Since the Transfer Eze paper is slightly smaller than printer paper I put an ever so light pressure on the left corner to help it feed straight.

And out come the Transfer Eze! printed and ready to go!

Since I chose regular cotton for my embroidery I am going to back it with the fusible interfacing.  I am steaming the back side of the fabric to the bumpy side of the interfacing.

These motifs were small and two were printed on one sheet so I cut one motif.  As you can see in the photo the Transfer Eze must be separated from the paper backing  in order to stick to the fabric.  Peel your  motif totally away from the paper.

Center and stick it to the cotton and you are ready to stitch!  Once your stitching is done you run the piece under cold water and the Transfer Eze disappears!  Sweet!!!  This is wonderful for those complicated embroidery designs that would take hours to trace with a light box.  With larger designs you print in sections and then positioning the Transfer Eze onto the fabric until you have created the full design.

(This tutorial was dictated by Anna and typed by Sandra Bullock)


  1. Great tutorial! Sandra types very well :-)
    I like the tip about fusing fabric to hide the crossover stitches. I am a good way through my first project with Transfer Eze. I love that the lines will disappear when I'm done with it and not having to draw the design out in the first place was time saving and motivating to get started.
    Love that little beehive from Kathy :-)

  2. I just remembered that I wanted to ask you use an embroidery hoop when you stitch? inquiring minds want to know :-)

  3. I like the idea of being able to print and use and also something that is iron on, especially for thick or wool projects.

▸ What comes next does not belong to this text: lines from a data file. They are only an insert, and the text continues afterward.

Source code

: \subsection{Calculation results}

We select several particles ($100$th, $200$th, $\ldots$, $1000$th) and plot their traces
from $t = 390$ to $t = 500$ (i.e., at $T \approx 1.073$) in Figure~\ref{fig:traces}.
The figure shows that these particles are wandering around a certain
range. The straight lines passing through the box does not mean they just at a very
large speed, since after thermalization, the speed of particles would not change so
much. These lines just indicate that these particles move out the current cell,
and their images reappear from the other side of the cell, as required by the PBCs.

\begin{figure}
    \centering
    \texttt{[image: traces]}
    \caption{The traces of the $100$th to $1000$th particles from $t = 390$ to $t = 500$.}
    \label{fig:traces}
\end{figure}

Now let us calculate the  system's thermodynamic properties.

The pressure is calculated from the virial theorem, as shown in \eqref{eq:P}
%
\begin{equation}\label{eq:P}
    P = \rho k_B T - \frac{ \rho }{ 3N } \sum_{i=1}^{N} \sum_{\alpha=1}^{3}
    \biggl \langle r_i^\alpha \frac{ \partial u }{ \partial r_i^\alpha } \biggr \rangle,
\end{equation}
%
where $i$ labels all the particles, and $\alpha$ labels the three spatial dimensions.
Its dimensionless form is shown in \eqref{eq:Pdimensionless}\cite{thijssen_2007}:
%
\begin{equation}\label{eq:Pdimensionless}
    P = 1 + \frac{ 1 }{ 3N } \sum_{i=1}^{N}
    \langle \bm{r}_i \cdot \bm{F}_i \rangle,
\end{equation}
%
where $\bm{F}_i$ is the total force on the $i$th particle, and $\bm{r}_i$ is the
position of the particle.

  4. The price of the Transfer Eze is pretty high, but it does look like a nice time saver. I've been using FormFlex on the back of embroidery fabric that is thin or light colored in order to hide the cross-over threads in the back. It comes on a bolt at my LQS, but I was unhappy about how much a good sized project's worth of it would cost. Thanks for the tip to use a fusible fabric interfacing, which might be cheaper.

    Is this a UFO or a USO (UnStarted Object)? Nice project for UFO-April, Sandra!

  5. Anna...Thank you so much for the tutorial! I really appreciate you taking the time to do it. Not only do you wonderful bloggers invite us into your daily lives and your beautiful projects but you provide so much information and help for those of us who aren't lucky enough to be part of a group or local quilt shop. Thank you again....I can't wait to try it out!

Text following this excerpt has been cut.